Really, now that I think about it more, I use the SLASH. DON'T LIKE--DON'T READ type warnings as part of the code that tells me this is most likely going to fall into one of those story types above that I want to avoid, and not some well thought out, well written, treatise on what canon failed to show us. I take them as a convenient Pit shorthand that indicates that the likelihood of this story being badly written is even higher than normal for the pit. Stories that are well written tend to have a summary that is well written and makes their relationship choices obvious, so they don't require a SLASH warning for people who don't want to read slash to be able to avoid the story.

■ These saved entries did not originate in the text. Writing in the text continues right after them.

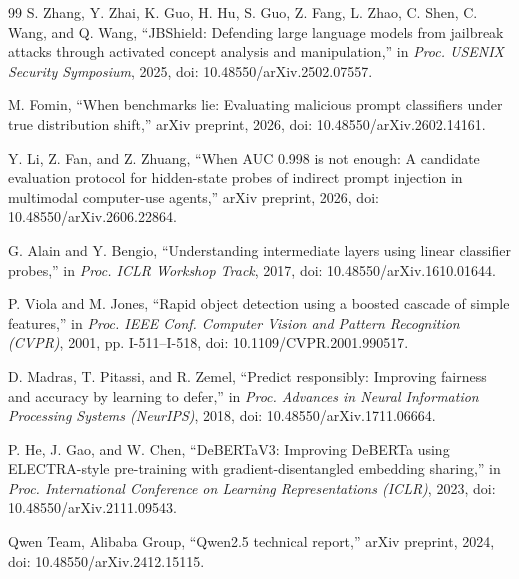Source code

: \documentclass[conference]{IEEEtran}
\begin{document}
\begin{thebibliography}{99}
S. Zhang, Y. Zhai, K. Guo, H. Hu, S. Guo, Z. Fang, L. Zhao, C. Shen, C. Wang,
and Q. Wang, ``JBShield: Defending large language models from jailbreak attacks
through activated concept analysis and manipulation,'' in \emph{Proc. USENIX
Security Symposium}, 2025, doi: 10.48550/arXiv.2502.07557.

M. Fomin, ``When benchmarks lie: Evaluating malicious prompt classifiers under
true distribution shift,'' arXiv preprint, 2026,
doi: 10.48550/arXiv.2602.14161.

Y. Li, Z. Fan, and Z. Zhuang, ``When AUC 0.998 is not enough: A candidate
evaluation protocol for hidden-state probes of indirect prompt injection in
multimodal computer-use agents,'' arXiv preprint, 2026,
doi: 10.48550/arXiv.2606.22864.

G. Alain and Y. Bengio, ``Understanding intermediate layers using linear
classifier probes,'' in \emph{Proc. ICLR Workshop Track}, 2017,
doi: 10.48550/arXiv.1610.01644.

P. Viola and M. Jones, ``Rapid object detection using a boosted cascade of
simple features,'' in \emph{Proc. IEEE Conf. Computer Vision and Pattern
Recognition (CVPR)}, 2001, pp. I-511--I-518, doi: 10.1109/CVPR.2001.990517.

D. Madras, T. Pitassi, and R. Zemel, ``Predict responsibly: Improving fairness
and accuracy by learning to defer,'' in \emph{Proc. Advances in Neural
Information Processing Systems (NeurIPS)}, 2018,
doi: 10.48550/arXiv.1711.06664.

P. He, J. Gao, and W. Chen, ``DeBERTaV3: Improving DeBERTa using
ELECTRA-style pre-training with gradient-disentangled embedding sharing,'' in
\emph{Proc. International Conference on Learning Representations (ICLR)}, 2023,
doi: 10.48550/arXiv.2111.09543.

Qwen Team, Alibaba Group, ``Qwen2.5 technical report,'' arXiv preprint, 2024,
doi: 10.48550/arXiv.2412.15115.
\end{thebibliography}
\end{document}
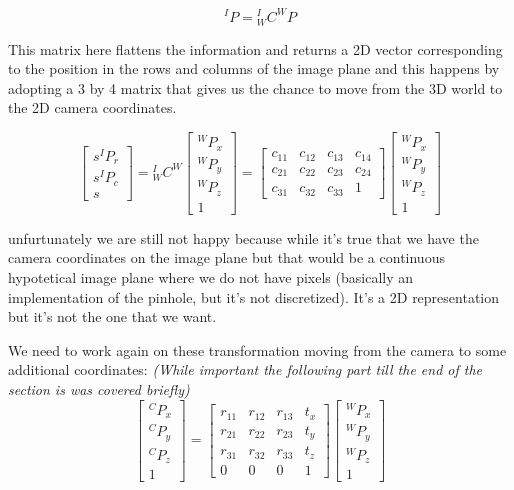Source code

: \[
    {}^IP = {}^I_W C^WP
\]

This matrix here flattens the information and returns a 2D vector corresponding to the position in the rows and columns of the image plane and this happens by adopting a 3 by 4 matrix that gives us the chance to move from the 3D world to the 2D camera coordinates.

\[
    \begin{bmatrix}
        s^IP_r \\
        s^IP_c \\
        s
    \end{bmatrix}
    =
    {}^I_W C^W
    \begin{bmatrix}
        {}^WP_x \\
        {}^WP_y \\
        {}^WP_z \\
        1
    \end{bmatrix}  
    = 
    \begin{bmatrix}
        c_{11} & c_{12} & c_{13} & c_{14} \\
        c_{21} & c_{22} & c_{23} & c_{24} \\
        c_{31} & c_{32} & c_{33} & 1
    \end{bmatrix}
    \begin{bmatrix}
        {}^WP_x \\
        {}^WP_y \\
        {}^WP_z \\
        1
    \end{bmatrix}
\]

unfurtunately we are still not happy because while it's true that we have the camera coordinates on the image plane but that would be a continuous hypotetical image plane where we do not have pixels (basically an implementation of the pinhole, but it's not discretized). It's a 2D representation but it's not the one that we want.

We need to work again on these transformation moving from the camera to some additional coordinates:
\textit{(While important the following part till the end of the section is was covered briefly)}
\[
    \begin{bmatrix}
        {}^CP_x \\
        {}^CP_y \\
        {}^CP_z \\
        1
    \end{bmatrix}
    =
    \begin{bmatrix}
       r_{11} & r_{12} & r_{13} & t_x \\
       r_{21} & r_{22} & r_{23} & t_y \\
       r_{31} & r_{32} & r_{33} & t_z \\
        0 & 0 & 0 & 1
    \end{bmatrix}
    \begin{bmatrix}
        {}^WP_x \\
        {}^WP_y \\
        {}^WP_z \\
        1
    \end{bmatrix}   
\]

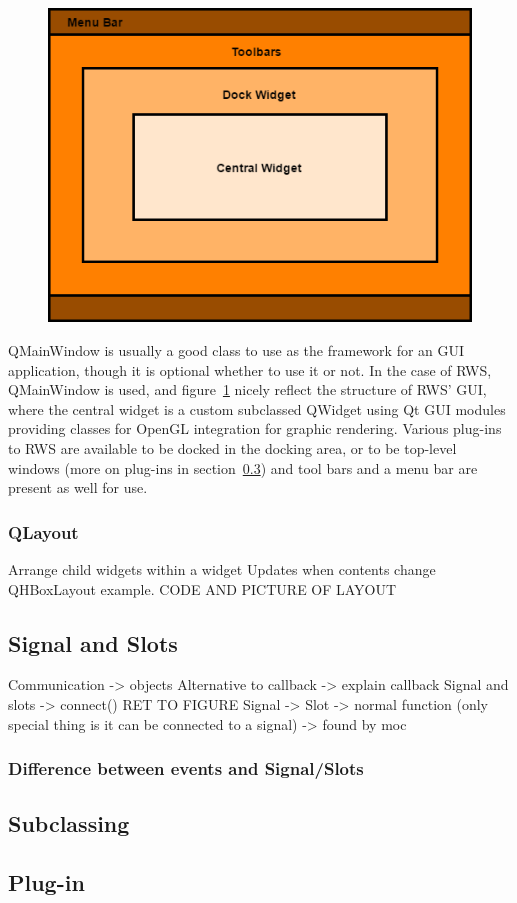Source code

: \begin{figure}[h]
	\centering
	\includegraphics[scale=0.55]{Figures/QMainWindowExample.png}
	\caption{}
	\label{fig:QMainWindowExample}
\end{figure}

QMainWindow is usually a good class to use as the framework for an GUI application, though it is optional whether to use it or not. In the case of RWS, QMainWindow is used, and figure~\ref{fig:QMainWindowExample} nicely reflect the structure of RWS' GUI, where the central widget is a custom subclassed QWidget using Qt GUI modules providing classes for OpenGL integration for graphic rendering. Various plug-ins to RWS are available to be docked in the docking area, or to be top-level windows (more on plug-ins in section~\ref{sec:plugin}) and tool bars and a menu bar are present as well for use.

\subsubsection{QLayout}
\label{sec:QLayout}
Arrange child widgets within a widget
Updates when contents change
QHBoxLayout example. CODE AND PICTURE OF LAYOUT

\subsection{Signal and Slots}
\label{sec:signalandslots}
Communication -> objects
Alternative to callback -> explain callback
Signal and slots -> connect() RET TO FIGURE
Signal -> 
Slot -> normal function (only special thing is it can be connected to a signal) -> found by moc
\subsubsection{Difference between events and Signal/Slots}


\subsection{Subclassing}

\subsection{Plug-in}
\label{sec:plugin}

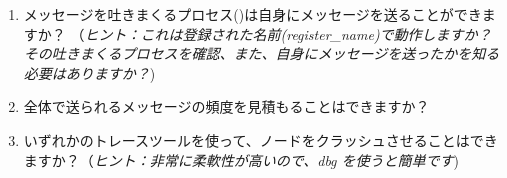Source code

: \begin{enumerate}
  \item メッセージを吐きまくるプロセス()は自身にメッセージを送ることができますか？ （\emph{ヒント：これは登録された名前(register_name)で動作しますか？ その吐きまくるプロセスを確認、また、自身にメッセージを送ったかを知る必要はありますか？})

	\item 全体で送られるメッセージの頻度を見積もることはできますか？

  \item いずれかのトレースツールを使って、ノードをクラッシュさせることはできますか？（\emph{ヒント：非常に柔軟性が高いので、dbg を使うと簡単です})

\end{enumerate}


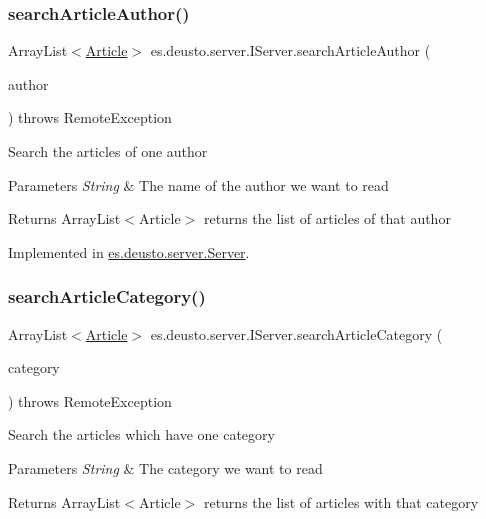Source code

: \subsubsection{\texorpdfstring{search\+Article\+Author()}{searchArticleAuthor()}}
{\footnotesize\ttfamily Array\+List$<$\hyperlink{classes_1_1deusto_1_1server_1_1jdo_1_1_article}{Article}$>$ es.\+deusto.\+server.\+I\+Server.\+search\+Article\+Author (\begin{DoxyParamCaption}\item[{String}]{author }\end{DoxyParamCaption}) throws Remote\+Exception}

Search the articles of one author 
\begin{DoxyParams}{Parameters}
{\em String} & The name of the author we want to read \\
\hline
\end{DoxyParams}
\begin{DoxyReturn}{Returns}
Array\+List$<$\+Article$>$ returns the list of articles of that author 
\end{DoxyReturn}


Implemented in \hyperlink{classes_1_1deusto_1_1server_1_1_server_a5f04113ce0c895e13e1bde76d7b41eb8}{es.\+deusto.\+server.\+Server}.

\mbox{\label{interfacees_1_1deusto_1_1server_1_1_i_server_ab08ccd2295e983571cf50431d273393a}} 
\subsubsection{\texorpdfstring{search\+Article\+Category()}{searchArticleCategory()}}
{\footnotesize\ttfamily Array\+List$<$\hyperlink{classes_1_1deusto_1_1server_1_1jdo_1_1_article}{Article}$>$ es.\+deusto.\+server.\+I\+Server.\+search\+Article\+Category (\begin{DoxyParamCaption}\item[{String}]{category }\end{DoxyParamCaption}) throws Remote\+Exception}

Search the articles which have one category 
\begin{DoxyParams}{Parameters}
{\em String} & The category we want to read \\
\hline
\end{DoxyParams}
\begin{DoxyReturn}{Returns}
Array\+List$<$\+Article$>$ returns the list of articles with that category 
\end{DoxyReturn}


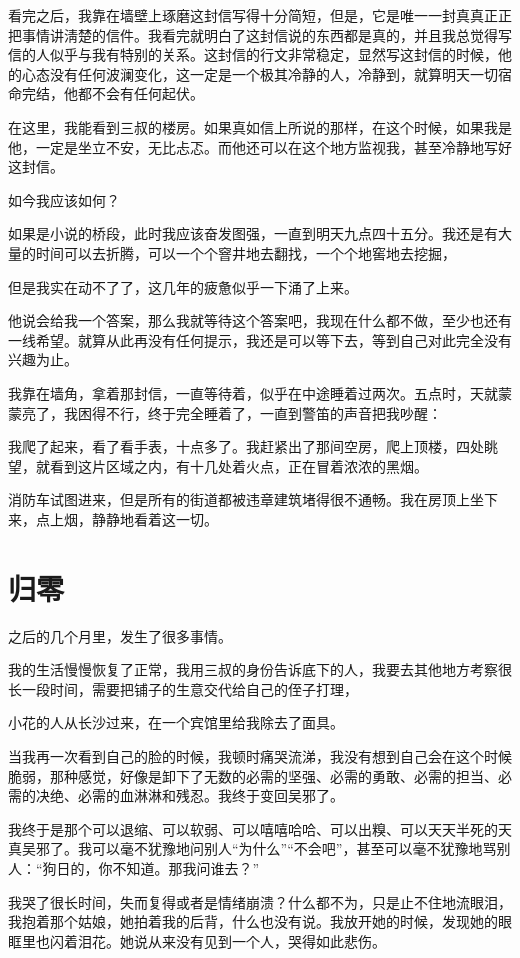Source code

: 看完之后，我靠在墙壁上琢磨这封信写得十分简短，但是，它是唯一一封真真正正把事情讲淸楚的信件。我看完就明白了这封信说的东西都是真的，并且我总觉得写信的人似乎与我有特别的关系。这封信的行文非常稳定，显然写这封信的时候，他的心态没有任何波澜变化，这一定是一个极其冷静的人，冷静到，就算明天一切宿命完结，他都不会有任何起伏。

在这里，我能看到三叔的楼房。如果真如信上所说的那样，在这个时候，如果我是他，一定是坐立不安，无比忐忑。而他还可以在这个地方监视我，甚至冷静地写好这封信。

如今我应该如何？

如果是小说的桥段，此时我应该奋发图强，一直到明天九点四十五分。我还是有大量的时间可以去折腾，可以一个个窨井地去翻找，一个个地窖地去挖掘，

但是我实在动不了了，这几年的疲惫似乎一下涌了上来。

他说会给我一个答案，那么我就等待这个答案吧，我现在什么都不做，至少也还有一线希望。就算从此再没有任何提示，我还是可以等下去，等到自己对此完全没有兴趣为止。

我靠在墙角，拿着那封信，一直等待着，似乎在中途睡着过两次。五点时，天就蒙蒙亮了，我困得不行，终于完全睡着了，一直到警笛的声音把我吵醒：

我爬了起来，看了看手表，十点多了。我赶紧出了那间空房，爬上顶楼，四处眺望，就看到这片区域之内，有十几处着火点，正在冒着浓浓的黑烟。

消防车试图进来，但是所有的街道都被违章建筑堵得很不通畅。我在房顶上坐下来，点上烟，静静地看着这一切。

\chapter{归零}

之后的几个月里，发生了很多事情。

我的生活慢慢恢复了正常，我用三叔的身份告诉底下的人，我要去其他地方考察很长一段时间，需要把铺子的生意交代给自己的侄子打理，

小花的人从长沙过来，在一个宾馆里给我除去了面具。

当我再一次看到自己的脸的时候，我顿时痛哭流涕，我没有想到自己会在这个时候脆弱，那种感觉，好像是卸下了无数的必需的坚强、必需的勇敢、必需的担当、必需的决绝、必需的血淋淋和残忍。我终于变回吴邪了。

我终于是那个可以退缩、可以软弱、可以嘻嘻哈哈、可以出糗、可以天天半死的天真吴邪了。我可以毫不犹豫地问别人“为什么”“不会吧”，甚至可以毫不犹豫地骂别人：“狗日的，你不知道。那我问谁去？”

我哭了很长时间，失而复得或者是情绪崩溃？什么都不为，只是止不住地流眼泪，我抱着那个姑娘，她拍着我的后背，什么也没有说。我放开她的时候，发现她的眼眶里也闪着泪花。她说从来没有见到一个人，哭得如此悲伤。

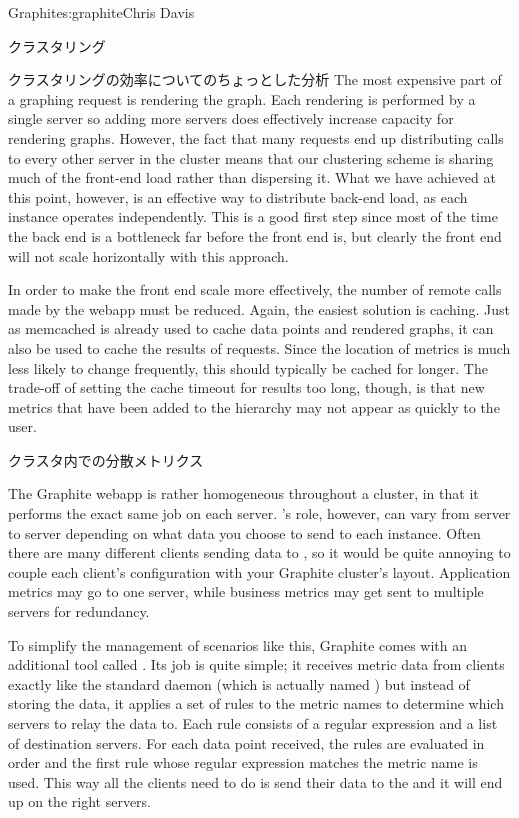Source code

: \begin{aosachapter}{Graphite}{s:graphite}{Chris Davis}
\begin{aosasect1}{クラスタリング}
\begin{aosasect2}{クラスタリングの効率についてのちょっとした分析}
The most expensive part of a graphing request is rendering the graph.
Each rendering is performed by a single server so adding more servers
does effectively increase capacity for rendering graphs. However, the
fact that many requests end up distributing  calls to every
other server in the cluster means that our clustering scheme is
sharing much of the front-end load rather than dispersing it.  What we
have achieved at this point, however, is an effective way to
distribute back-end load, as each  instance operates
independently.  This is a good first step since most of the time the
back end is a bottleneck far before the front end is, but clearly the
front end will not scale horizontally with this approach.

In order to make the front end scale more effectively, the number of
remote  calls made by the webapp must be reduced. Again,
the easiest solution is caching. Just as memcached is already used to
cache data points and rendered graphs, it can also be used to cache
the results of  requests.  Since the location of metrics is
much less likely to change frequently, this should typically be cached
for longer. The trade-off of setting the cache timeout for 
results too long, though, is that new metrics that have been added to
the hierarchy may not appear as quickly to the user.

\end{aosasect2}

\begin{aosasect2}{クラスタ内での分散メトリクス}

The Graphite webapp is rather homogeneous throughout a cluster, in
that it performs the exact same job on each server. 's role,
however, can vary from server to server depending on what data you
choose to send to each instance. Often there are many different
clients sending data to , so it would be quite annoying to
couple each client's configuration with your Graphite cluster's
layout. Application metrics may go to one  server, while
business metrics may get sent to multiple  servers for
redundancy.

To simplify the management of scenarios like this, Graphite comes with
an additional tool called . Its job is quite simple;
it receives metric data from clients exactly like the standard 
daemon (which is actually named ) but instead of storing
the data, it applies a set of rules to the metric names to determine
which  servers to relay the data to. Each rule consists of
a regular expression and a list of destination servers. For each data
point received, the rules are evaluated in order and the first rule
whose regular expression matches the metric name is used. This way all
the clients need to do is send their data to the  and it
will end up on the right servers.


\end{aosasect2}
\end{aosasect1}
\end{aosachapter}
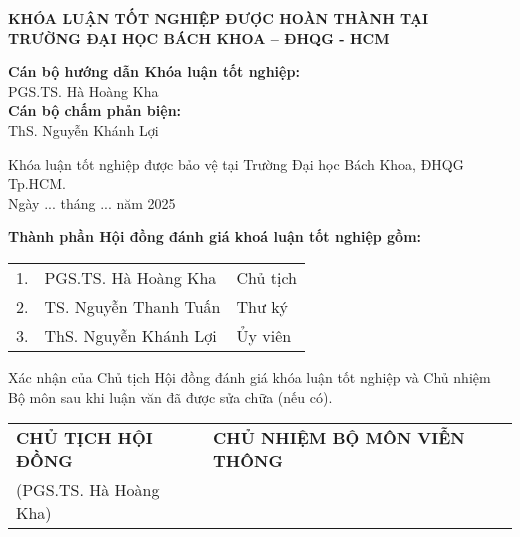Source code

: 
\begin{center}
    \textbf{\large KHÓA LUẬN TỐT NGHIỆP ĐƯỢC HOÀN THÀNH TẠI}\\[0.6cm]
    \textbf{\large TRƯỜNG ĐẠI HỌC BÁCH KHOA – ĐHQG - HCM}
\end{center}

\vspace{1cm}

\noindent
\textbf{Cán bộ hướng dẫn Khóa luận tốt nghiệp:}\\[0.25cm]
\hspace*{1cm}PGS.TS. Hà Hoàng Kha\\[0.8cm]

\noindent
\textbf{Cán bộ chấm phản biện:}\\[0.25cm]
\hspace*{1cm}ThS. Nguyễn Khánh Lợi\\[1cm]

\vspace{0.4cm}

\noindent
Khóa luận tốt nghiệp được bảo vệ tại Trường Đại học Bách Khoa, ĐHQG Tp.HCM.\\[0.3cm]
\hfill Ngày ... tháng ... năm 2025

\vspace{1cm}

\noindent
\textbf{Thành phần Hội đồng đánh giá khoá luận tốt nghiệp gồm:}\\[0.4cm]

\begin{center}
\begin{tabular}{p{0.5cm}p{7cm}p{4cm}}
1. & PGS.TS. Hà Hoàng Kha & Chủ tịch\\[0.3cm]
2. & TS. Nguyễn Thanh Tuấn & Thư ký\\[0.3cm]
3. & ThS. Nguyễn Khánh Lợi & Ủy viên\\
\end{tabular}
\end{center}

\vspace{1cm}

\noindent
Xác nhận của Chủ tịch Hội đồng đánh giá khóa luận tốt nghiệp và Chủ nhiệm Bộ môn sau khi luận văn đã được sửa chữa (nếu có).\\[0.8cm]

\begin{center}
\begin{tabular}{p{6cm}p{6cm}}
\centering \textbf{CHỦ TỊCH HỘI ĐỒNG} & \centering \textbf{CHỦ NHIỆM BỘ MÔN VIỄN THÔNG}\\[2cm]
\centering (PGS.TS. Hà Hoàng Kha) & \\
\end{tabular}
\end{center}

As long as it continues to serve that function as pit shorthand for me, I am going to continue to appreciate its presence.
So, basically, what you want is a bad slash warning, not a slash warning.
Yes. I want a perfect system, and I want it now, dagnabbit! ;) lol
Seriously, though, at least for the pit, I have found this a pretty valuable indicator of bad slash. And I would much rather they identify themselves, so I can hurry up the winnowing process of finding a good story.
(NOTE: most of these are for summaries on ff.net, which are 48 words)
Things that make me go "huh?" in reviews are:
- not being able to polish 48 words to perfection
- stating that your story isn't a Mary-Sue/her XY counterpart
- announcing a pairing in the summary (and really, do any of these stories need badly written romance?)
- bad grammar
- bad spelling
- asking for reviews (I think that's just tacky in a summary)
- asking questions in the summary that are never answered later (a la "Hogan's Daughter" by Beanacre0)
-putting in a website blurb
---putting in a website blurb that has nothing to do with your story (and yes, I have seen this done a few times)
- casually dismissing canon
. . .
and I'm going to stop before I crash the website . . .
I'm rather rabid about summaries, good or bad. What can I say (blame Tirathon here, it's a bad habit I got from her)?
-H_W
Things that make me go huh?
"Not a Mary Sue!!"
Misspelling or misusing any words.
Chatspeak.
Giving info on other stories or life events
Saying 'this isn't a summary' or 'I suck at summaries'
* Just in anyway completely replacing the summary with something else.*
Insulting the canon characters gets me every time.
I am pretty forgiving of grammar errors, because my own grammar isn't great. However, if the grammar is so bad in the summary that I am cringing, it is usually a cause for backing away--not always, if it otherwise sounds like it could be intriguing, I might go ahead and give it a try.